# What the task requires:
For the data below, restate word for word only the lines from the line containing "Fruit d’une collaboration" through the line containing "Les avances remboursables et les", both ends included.

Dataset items
-----
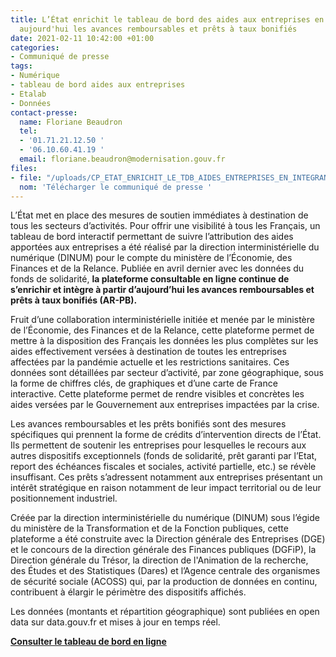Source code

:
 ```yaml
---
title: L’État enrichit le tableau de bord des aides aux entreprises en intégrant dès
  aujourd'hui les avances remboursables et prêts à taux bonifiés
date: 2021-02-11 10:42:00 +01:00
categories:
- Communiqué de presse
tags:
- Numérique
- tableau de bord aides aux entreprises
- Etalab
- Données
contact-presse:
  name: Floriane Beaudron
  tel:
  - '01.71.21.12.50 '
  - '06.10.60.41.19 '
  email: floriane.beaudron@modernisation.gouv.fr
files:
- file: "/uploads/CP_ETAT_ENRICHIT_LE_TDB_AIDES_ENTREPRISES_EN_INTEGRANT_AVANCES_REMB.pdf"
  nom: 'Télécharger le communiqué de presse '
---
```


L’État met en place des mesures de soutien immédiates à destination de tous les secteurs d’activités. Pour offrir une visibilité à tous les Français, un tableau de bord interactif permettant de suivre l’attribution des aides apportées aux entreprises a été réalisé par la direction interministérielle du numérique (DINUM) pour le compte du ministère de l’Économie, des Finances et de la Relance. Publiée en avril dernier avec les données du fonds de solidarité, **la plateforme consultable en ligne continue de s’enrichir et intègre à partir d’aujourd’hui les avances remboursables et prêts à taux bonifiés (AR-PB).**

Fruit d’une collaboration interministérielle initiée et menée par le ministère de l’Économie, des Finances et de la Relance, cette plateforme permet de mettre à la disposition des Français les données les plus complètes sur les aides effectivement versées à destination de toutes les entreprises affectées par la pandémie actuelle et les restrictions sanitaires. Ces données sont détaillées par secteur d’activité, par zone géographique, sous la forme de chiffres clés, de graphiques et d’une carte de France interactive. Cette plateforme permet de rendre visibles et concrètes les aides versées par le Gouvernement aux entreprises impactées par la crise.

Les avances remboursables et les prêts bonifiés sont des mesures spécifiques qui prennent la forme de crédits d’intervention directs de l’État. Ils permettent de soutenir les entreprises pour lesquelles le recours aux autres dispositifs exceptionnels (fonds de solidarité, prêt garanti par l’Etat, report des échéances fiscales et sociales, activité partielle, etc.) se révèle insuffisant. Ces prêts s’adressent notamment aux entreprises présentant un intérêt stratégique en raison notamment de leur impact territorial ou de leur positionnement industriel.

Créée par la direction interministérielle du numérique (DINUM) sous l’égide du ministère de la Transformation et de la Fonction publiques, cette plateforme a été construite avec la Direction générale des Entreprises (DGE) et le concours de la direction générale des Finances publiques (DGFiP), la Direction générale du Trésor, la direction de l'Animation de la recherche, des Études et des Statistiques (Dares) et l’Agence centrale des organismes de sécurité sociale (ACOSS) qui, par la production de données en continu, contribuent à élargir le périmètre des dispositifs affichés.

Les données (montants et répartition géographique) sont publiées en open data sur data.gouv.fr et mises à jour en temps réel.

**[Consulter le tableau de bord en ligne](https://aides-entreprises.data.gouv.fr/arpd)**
-----
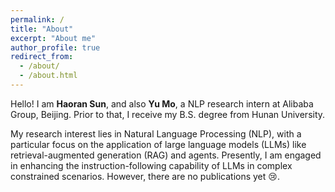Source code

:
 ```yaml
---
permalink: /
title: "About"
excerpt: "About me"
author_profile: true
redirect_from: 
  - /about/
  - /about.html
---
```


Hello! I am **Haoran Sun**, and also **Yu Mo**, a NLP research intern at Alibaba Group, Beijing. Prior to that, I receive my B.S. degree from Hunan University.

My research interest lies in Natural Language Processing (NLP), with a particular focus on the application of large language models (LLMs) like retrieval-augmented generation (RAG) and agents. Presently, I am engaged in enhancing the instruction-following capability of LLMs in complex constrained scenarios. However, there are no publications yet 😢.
-----
# Response:
Fruit d’une collaboration interministérielle initiée et menée par le ministère de l’Économie, des Finances et de la Relance, cette plateforme permet de mettre à la disposition des Français les données les plus complètes sur les aides effectivement versées à destination de toutes les entreprises affectées par la pandémie actuelle et les restrictions sanitaires. Ces données sont détaillées par secteur d’activité, par zone géographique, sous la forme de chiffres clés, de graphiques et d’une carte de France interactive. Cette plateforme permet de rendre visibles et concrètes les aides versées par le Gouvernement aux entreprises impactées par la crise.

Les avances remboursables et les prêts bonifiés sont des mesures spécifiques qui prennent la forme de crédits d’intervention directs de l’État. Ils permettent de soutenir les entreprises pour lesquelles le recours aux autres dispositifs exceptionnels (fonds de solidarité, prêt garanti par l’Etat, report des échéances fiscales et sociales, activité partielle, etc.) se révèle insuffisant. Ces prêts s’adressent notamment aux entreprises présentant un intérêt stratégique en raison notamment de leur impact territorial ou de leur positionnement industriel.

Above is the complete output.